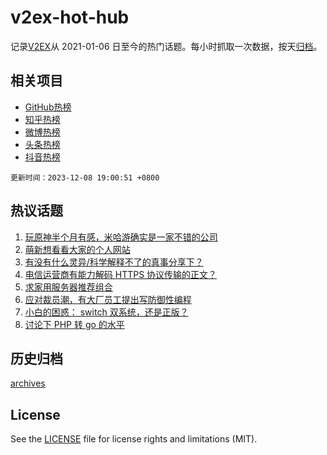 # v2ex-hot-hub

 记录[V2EX](https://www.v2ex.com/)从 2021-01-06 日至今的热门话题。每小时抓取一次数据，按天[归档](archives)。
 
 ## 相关项目

- [GitHub热榜](https://github.com/it985/github-hot-hub)
- [知乎热榜](https://github.com/it985/zhihu-hot-hub)
- [微博热榜](https://github.com/it985/weibo-hot-hub)
- [头条热榜](https://github.com/it985/toutiao-hot-hub)
- [抖音热榜](https://github.com/it985/douyin-hot-hub)


 `更新时间：2023-12-08 19:00:51 +0800`

## 热议话题

1. [玩原神半个月有感，米哈游确实是一家不错的公司](https://www.v2ex.com/t/998568)
1. [萌新想看看大家的个人网站](https://www.v2ex.com/t/998516)
1. [有没有什么灵异/科学解释不了的真事分享下？](https://www.v2ex.com/t/998674)
1. [电信运营商有能力解码 HTTPS 协议传输的正文？](https://www.v2ex.com/t/998716)
1. [求家用服务器推荐组合](https://www.v2ex.com/t/998550)
1. [应对裁员潮，有大厂员工提出写防御性编程](https://www.v2ex.com/t/998557)
1. [小白的困惑： switch 双系统，还是正版？](https://www.v2ex.com/t/998562)
1. [讨论下 PHP 转 go 的水平](https://www.v2ex.com/t/998612)

## 历史归档

[archives](archives)

## License

See the [LICENSE](LICENSE) file for license rights and limitations (MIT).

====================

> **Exercise aim**
Could you print the lines of the records above from the one containing "- [抖音热榜](https" through the last, exactly and with no additions?

> **Answer to the problem**
- [抖音热榜](https://github.com/it985/douyin-hot-hub)


 `更新时间：2023-12-08 19:00:51 +0800`

## 热议话题

1. [玩原神半个月有感，米哈游确实是一家不错的公司](https://www.v2ex.com/t/998568)
1. [萌新想看看大家的个人网站](https://www.v2ex.com/t/998516)
1. [有没有什么灵异/科学解释不了的真事分享下？](https://www.v2ex.com/t/998674)
1. [电信运营商有能力解码 HTTPS 协议传输的正文？](https://www.v2ex.com/t/998716)
1. [求家用服务器推荐组合](https://www.v2ex.com/t/998550)
1. [应对裁员潮，有大厂员工提出写防御性编程](https://www.v2ex.com/t/998557)
1. [小白的困惑： switch 双系统，还是正版？](https://www.v2ex.com/t/998562)
1. [讨论下 PHP 转 go 的水平](https://www.v2ex.com/t/998612)

## 历史归档

[archives](archives)

## License

See the [LICENSE](LICENSE) file for license rights and limitations (MIT).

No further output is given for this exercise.